I needed a cheese to pair with Salumis my friends at Creminelli Fine Meats had sent my way, and I headed off to the local Ingles. Even though Ingles doesn’t offer in-store cut and wrap, they do carry an extensive selection of pre-wrapped cheeses. Keeping in mind my mom’s comfort zone, I decided to ferret out a new cheddar (cheddar being her favorite style of cheese). I found several of my favorites from Cabot and Tillamook and smaller batch producers. Nestled in one basket were squares of a Canadian Cheddar that caught my eye: Red Leaf, a two-year cheddar imported by DCI, which is now part of Saputo. It was a win-win; a new cheese for me to taste, and cheddar, which I knew mom would enjoy.

To impress my mom, something I guess we never outgrow, I created a platter of the meats with the Red Leaf Cheddar, some sticks of the Marieke Gouda with Cumin and other favorite accompaniments including a Northeast Georgia local Sourwood honey from Blue Haven Bee Company. I threw in a couple of sliced boiled eggs, which stood out visually on the plate, but went well with the cheeses and meats.

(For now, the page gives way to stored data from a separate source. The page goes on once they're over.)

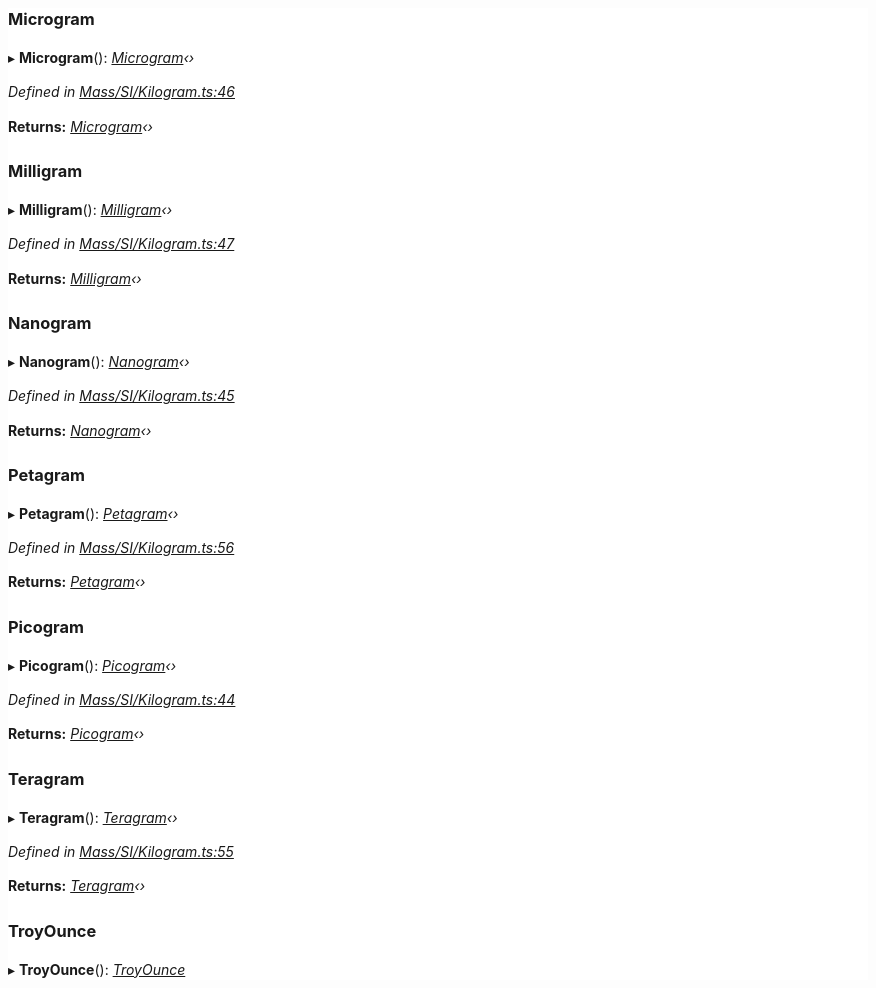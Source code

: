 ###  Microgram

▸ **Microgram**(): *[Microgram](_mass_si_microgram_.microgram.md)‹›*

*Defined in [Mass/SI/Kilogram.ts:46](https://github.com/baspeeters/measurement-toolkit/blob/b77bfc1/src/Units/Mass/SI/Kilogram.ts#L46)*

**Returns:** *[Microgram](_mass_si_microgram_.microgram.md)‹›*

###  Milligram

▸ **Milligram**(): *[Milligram](_mass_si_milligram_.milligram.md)‹›*

*Defined in [Mass/SI/Kilogram.ts:47](https://github.com/baspeeters/measurement-toolkit/blob/b77bfc1/src/Units/Mass/SI/Kilogram.ts#L47)*

**Returns:** *[Milligram](_mass_si_milligram_.milligram.md)‹›*

###  Nanogram

▸ **Nanogram**(): *[Nanogram](_mass_si_nanogram_.nanogram.md)‹›*

*Defined in [Mass/SI/Kilogram.ts:45](https://github.com/baspeeters/measurement-toolkit/blob/b77bfc1/src/Units/Mass/SI/Kilogram.ts#L45)*

**Returns:** *[Nanogram](_mass_si_nanogram_.nanogram.md)‹›*

###  Petagram

▸ **Petagram**(): *[Petagram](_mass_si_petagram_.petagram.md)‹›*

*Defined in [Mass/SI/Kilogram.ts:56](https://github.com/baspeeters/measurement-toolkit/blob/b77bfc1/src/Units/Mass/SI/Kilogram.ts#L56)*

**Returns:** *[Petagram](_mass_si_petagram_.petagram.md)‹›*

###  Picogram

▸ **Picogram**(): *[Picogram](_mass_si_picogram_.picogram.md)‹›*

*Defined in [Mass/SI/Kilogram.ts:44](https://github.com/baspeeters/measurement-toolkit/blob/b77bfc1/src/Units/Mass/SI/Kilogram.ts#L44)*

**Returns:** *[Picogram](_mass_si_picogram_.picogram.md)‹›*

###  Teragram

▸ **Teragram**(): *[Teragram](_mass_si_teragram_.teragram.md)‹›*

*Defined in [Mass/SI/Kilogram.ts:55](https://github.com/baspeeters/measurement-toolkit/blob/b77bfc1/src/Units/Mass/SI/Kilogram.ts#L55)*

**Returns:** *[Teragram](_mass_si_teragram_.teragram.md)‹›*

###  TroyOunce

▸ **TroyOunce**(): *[TroyOunce](_mass_us_troy_troyounce_.troyounce.md)*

Red Leaf CheddarRed Leaf Cheddar is full-flavored, bold with a distinct nuttiness that finishes with a tingle at the back of the mouth. It crumbles well but melts once it hits your palate. This cheddar turned out to be a perfect pairing with the meats–and when drizzled with the Sourwood honey, it was amazing. With roots in England, it’s understandable why so many Canadian Cheddars are true to the traditions of the finest English Cheddars. In January, I profiled another outstanding Canadian Cheddar, COWS’ Avonlea Clothbound Cheddar. Like my mom, I love Cheddars… what’s not to like???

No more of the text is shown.